When a line below holds the string "emph", show that line.

■ **RECORDS**:
● ● ● ● ● ● ●

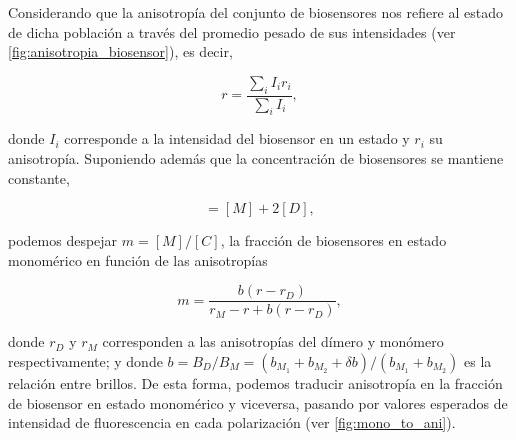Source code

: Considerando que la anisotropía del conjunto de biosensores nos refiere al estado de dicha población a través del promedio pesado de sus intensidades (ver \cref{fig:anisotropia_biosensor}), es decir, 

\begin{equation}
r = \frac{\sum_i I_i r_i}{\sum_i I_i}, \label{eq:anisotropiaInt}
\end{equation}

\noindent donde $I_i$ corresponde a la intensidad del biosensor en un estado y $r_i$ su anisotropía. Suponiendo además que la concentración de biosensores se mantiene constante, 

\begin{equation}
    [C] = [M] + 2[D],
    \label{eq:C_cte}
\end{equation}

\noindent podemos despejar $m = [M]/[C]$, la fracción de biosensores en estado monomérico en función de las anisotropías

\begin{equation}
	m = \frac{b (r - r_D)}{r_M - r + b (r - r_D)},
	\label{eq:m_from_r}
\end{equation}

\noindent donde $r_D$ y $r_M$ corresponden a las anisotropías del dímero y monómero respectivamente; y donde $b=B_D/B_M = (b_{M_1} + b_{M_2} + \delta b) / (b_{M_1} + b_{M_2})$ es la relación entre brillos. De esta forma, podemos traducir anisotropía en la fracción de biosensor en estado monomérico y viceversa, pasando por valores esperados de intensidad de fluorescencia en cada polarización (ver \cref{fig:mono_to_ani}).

● ● ● ● ● ● ●

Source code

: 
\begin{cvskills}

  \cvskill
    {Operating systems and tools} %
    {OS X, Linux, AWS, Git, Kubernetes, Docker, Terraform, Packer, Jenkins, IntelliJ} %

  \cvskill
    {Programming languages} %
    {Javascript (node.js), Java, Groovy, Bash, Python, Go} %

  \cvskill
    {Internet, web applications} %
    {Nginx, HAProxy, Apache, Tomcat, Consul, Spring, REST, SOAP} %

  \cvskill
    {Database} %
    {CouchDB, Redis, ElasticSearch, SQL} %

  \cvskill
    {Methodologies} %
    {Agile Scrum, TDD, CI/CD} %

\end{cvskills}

● ● ● ● ● ● ●

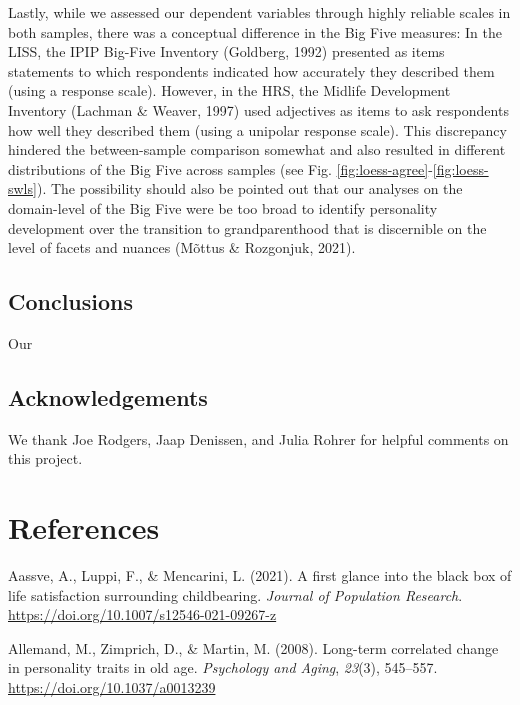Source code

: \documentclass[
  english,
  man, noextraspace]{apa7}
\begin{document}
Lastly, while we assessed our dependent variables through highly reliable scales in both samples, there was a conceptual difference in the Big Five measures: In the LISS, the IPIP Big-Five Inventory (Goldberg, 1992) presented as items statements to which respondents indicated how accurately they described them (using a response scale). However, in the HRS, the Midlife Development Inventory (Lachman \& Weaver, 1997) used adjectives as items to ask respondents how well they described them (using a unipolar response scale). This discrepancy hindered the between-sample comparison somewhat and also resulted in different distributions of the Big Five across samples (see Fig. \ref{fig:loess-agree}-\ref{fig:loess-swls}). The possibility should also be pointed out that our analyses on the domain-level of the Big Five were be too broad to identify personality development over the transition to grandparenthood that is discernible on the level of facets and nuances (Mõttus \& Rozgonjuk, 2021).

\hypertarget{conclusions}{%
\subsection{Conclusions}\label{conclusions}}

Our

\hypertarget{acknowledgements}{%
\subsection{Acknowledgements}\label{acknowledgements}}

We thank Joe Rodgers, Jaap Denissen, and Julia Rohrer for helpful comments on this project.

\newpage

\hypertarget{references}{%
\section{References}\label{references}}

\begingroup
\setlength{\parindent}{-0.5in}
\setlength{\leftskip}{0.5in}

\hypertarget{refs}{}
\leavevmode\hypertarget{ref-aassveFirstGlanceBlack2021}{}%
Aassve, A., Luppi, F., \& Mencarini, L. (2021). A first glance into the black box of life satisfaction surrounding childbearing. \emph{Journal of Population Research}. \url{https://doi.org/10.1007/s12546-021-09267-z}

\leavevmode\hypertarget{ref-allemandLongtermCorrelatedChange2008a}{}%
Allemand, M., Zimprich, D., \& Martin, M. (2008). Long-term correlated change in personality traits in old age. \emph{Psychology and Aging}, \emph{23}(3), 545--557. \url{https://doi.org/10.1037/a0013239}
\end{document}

● ● ● ● ● ● ●

■ **RESPONSE TO THIS EXERCISE**:
Aassve, A., Luppi, F., \& Mencarini, L. (2021). A first glance into the black box of life satisfaction surrounding childbearing. \emph{Journal of Population Research}. \url{https://doi.org/10.1007/s12546-021-09267-z}
Allemand, M., Zimprich, D., \& Martin, M. (2008). Long-term correlated change in personality traits in old age. \emph{Psychology and Aging}, \emph{23}(3), 545--557. \url{https://doi.org/10.1037/a0013239}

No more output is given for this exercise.